▸ Task to complete
Starting at the first line of the entries below, output every line exactly, up to and including the line with "Просмотреть страницу можно".

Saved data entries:

-----

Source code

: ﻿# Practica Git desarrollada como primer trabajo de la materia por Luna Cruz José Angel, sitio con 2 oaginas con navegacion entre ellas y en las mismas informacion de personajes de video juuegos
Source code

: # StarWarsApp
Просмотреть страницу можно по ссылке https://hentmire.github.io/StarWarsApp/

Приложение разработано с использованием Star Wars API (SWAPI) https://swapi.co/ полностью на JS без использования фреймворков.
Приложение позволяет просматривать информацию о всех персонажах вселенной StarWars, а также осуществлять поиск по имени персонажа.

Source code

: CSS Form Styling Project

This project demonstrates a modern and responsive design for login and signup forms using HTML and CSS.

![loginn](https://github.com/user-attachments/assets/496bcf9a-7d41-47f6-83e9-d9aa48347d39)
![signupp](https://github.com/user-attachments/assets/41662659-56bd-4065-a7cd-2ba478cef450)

-----

▸ Problem solution
Source code

: ﻿# Practica Git desarrollada como primer trabajo de la materia por Luna Cruz José Angel, sitio con 2 oaginas con navegacion entre ellas y en las mismas informacion de personajes de video juuegos
Source code

: # StarWarsApp
Просмотреть страницу можно по ссылке https://hentmire.github.io/StarWarsApp/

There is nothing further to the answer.